Lines 7-16 execute when the test flag is set to True. This code snippet downloads (or uses the cached) test split of the dataset, batches, and prefetches it.

Lines 21-45 execute when the test flag is set to False. This means that this dataset will be used for training. The code snippet downloads (or uses the cached) train and validation split of the dataset, shuffles, batches, and prefetches it.

The only difference between the two clauses (training and testing) is that we shuffle the training dataset while keeping the testing dataset.

But having the data at hand, loading, batching, and prefetching it is not enough. Primarily because the data looks like this, as shown in Figure 3.

**Figure 3:** Dataset at a glance (source: imdb_reviews).

To make this data usable:

We need to remove the unnecessary characters (standardization)
Tokenize the dataset
Vectorize the tokens

We will follow each of the steps gradually. First, let us see how to standardize the dataset for our purposes.

But what is standardization? It removes unnecessary punctuations and HTML tags from the text corpus. It is a pre-processing step that is very important in any text data pipeline.

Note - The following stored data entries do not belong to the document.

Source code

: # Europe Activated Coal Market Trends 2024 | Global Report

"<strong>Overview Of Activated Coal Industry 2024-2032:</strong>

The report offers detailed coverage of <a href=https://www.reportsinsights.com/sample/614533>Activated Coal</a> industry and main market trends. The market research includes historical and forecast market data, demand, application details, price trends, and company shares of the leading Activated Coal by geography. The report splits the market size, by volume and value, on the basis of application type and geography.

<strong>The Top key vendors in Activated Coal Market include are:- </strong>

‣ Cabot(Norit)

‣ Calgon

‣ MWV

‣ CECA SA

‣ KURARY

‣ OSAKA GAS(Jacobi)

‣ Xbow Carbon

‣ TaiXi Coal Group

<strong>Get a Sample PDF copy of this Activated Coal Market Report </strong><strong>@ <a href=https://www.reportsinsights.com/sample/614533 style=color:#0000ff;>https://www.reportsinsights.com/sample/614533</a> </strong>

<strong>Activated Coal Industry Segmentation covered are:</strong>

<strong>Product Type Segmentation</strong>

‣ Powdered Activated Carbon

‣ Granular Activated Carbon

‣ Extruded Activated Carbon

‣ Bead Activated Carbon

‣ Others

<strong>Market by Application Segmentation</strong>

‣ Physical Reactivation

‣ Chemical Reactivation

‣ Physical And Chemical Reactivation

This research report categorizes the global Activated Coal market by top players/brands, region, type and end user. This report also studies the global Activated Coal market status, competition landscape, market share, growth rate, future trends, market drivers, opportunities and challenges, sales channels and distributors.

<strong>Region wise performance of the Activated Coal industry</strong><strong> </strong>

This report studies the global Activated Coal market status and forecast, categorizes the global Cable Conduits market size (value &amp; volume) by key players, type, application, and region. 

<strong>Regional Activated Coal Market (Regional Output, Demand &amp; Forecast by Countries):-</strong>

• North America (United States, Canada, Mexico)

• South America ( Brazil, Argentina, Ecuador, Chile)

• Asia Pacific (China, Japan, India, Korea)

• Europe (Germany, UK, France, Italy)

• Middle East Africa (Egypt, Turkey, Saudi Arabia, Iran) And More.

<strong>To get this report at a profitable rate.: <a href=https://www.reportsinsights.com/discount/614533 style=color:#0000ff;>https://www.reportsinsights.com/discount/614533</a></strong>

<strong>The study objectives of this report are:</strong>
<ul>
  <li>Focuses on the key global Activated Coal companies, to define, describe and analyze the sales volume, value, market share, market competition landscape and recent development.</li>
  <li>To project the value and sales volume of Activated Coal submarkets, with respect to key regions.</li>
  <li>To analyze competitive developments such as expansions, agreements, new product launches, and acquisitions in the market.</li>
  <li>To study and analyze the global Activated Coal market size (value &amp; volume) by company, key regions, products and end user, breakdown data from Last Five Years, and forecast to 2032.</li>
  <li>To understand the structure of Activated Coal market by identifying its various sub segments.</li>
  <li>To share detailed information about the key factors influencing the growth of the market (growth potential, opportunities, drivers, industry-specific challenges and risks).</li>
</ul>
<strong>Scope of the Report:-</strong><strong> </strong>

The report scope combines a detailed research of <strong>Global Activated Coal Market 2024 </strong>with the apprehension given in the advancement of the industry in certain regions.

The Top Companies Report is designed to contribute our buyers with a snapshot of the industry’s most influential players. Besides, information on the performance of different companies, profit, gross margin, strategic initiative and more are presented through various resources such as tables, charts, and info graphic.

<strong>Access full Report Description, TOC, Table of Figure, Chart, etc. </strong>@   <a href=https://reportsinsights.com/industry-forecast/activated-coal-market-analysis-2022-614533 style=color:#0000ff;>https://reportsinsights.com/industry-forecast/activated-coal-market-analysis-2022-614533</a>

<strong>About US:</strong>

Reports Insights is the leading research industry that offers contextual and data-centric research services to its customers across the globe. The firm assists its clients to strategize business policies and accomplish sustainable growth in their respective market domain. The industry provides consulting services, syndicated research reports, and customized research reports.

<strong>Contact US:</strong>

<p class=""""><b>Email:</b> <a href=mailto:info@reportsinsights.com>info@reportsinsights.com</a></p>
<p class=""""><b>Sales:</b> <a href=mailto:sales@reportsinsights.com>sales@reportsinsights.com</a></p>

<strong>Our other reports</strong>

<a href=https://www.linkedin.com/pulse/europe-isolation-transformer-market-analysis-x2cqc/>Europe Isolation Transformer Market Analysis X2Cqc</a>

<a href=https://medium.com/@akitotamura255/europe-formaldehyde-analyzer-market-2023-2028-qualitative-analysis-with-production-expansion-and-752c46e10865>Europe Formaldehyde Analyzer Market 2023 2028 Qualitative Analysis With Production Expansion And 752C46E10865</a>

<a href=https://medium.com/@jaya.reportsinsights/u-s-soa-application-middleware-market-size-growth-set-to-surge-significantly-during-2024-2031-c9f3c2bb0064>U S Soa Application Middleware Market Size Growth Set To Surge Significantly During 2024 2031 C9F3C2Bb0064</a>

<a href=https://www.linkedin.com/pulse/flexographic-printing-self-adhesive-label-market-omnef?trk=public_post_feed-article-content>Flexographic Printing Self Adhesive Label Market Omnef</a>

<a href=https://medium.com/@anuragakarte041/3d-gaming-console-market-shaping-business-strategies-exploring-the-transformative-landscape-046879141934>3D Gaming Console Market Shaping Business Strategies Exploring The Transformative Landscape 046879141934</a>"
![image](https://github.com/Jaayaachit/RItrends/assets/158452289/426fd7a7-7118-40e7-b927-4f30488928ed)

We create a custom standardization function in the standardization.py file.

# import the necessary packages
import tensorflow as tf
import string
import re

def custom_standardization(inputData):
	# transform everything to lowercase
	lowercase = tf.strings.lower(inputData)

	# strip off the html break point and punctuations and return it
	strippedHtml = tf.strings.regex_replace(lowercase, "<br />", " ")
	strippedPunctuation = tf.strings.regex_replace(strippedHtml,
		f"[{re.escape(string.punctuation)}]", "")
	return strippedPunctuation

On Lines 2-4, we import the necessary packages needed.

Next, we define the custom_standardization function to standardize our dataset. The dataset is first converted to lowercase on Line 8. The HTML tags, spaces, and punctuations are removed on Lines 11-13, and finally, the standardized dataset is returned on Line 14.

After standardizing our text dataset, the next step is to tokenize and vectorize it. Tokenization refers to the process of splitting tokens from the dataset into units. A token can be a character, a word, or a sentence. They are created according to the task at hand.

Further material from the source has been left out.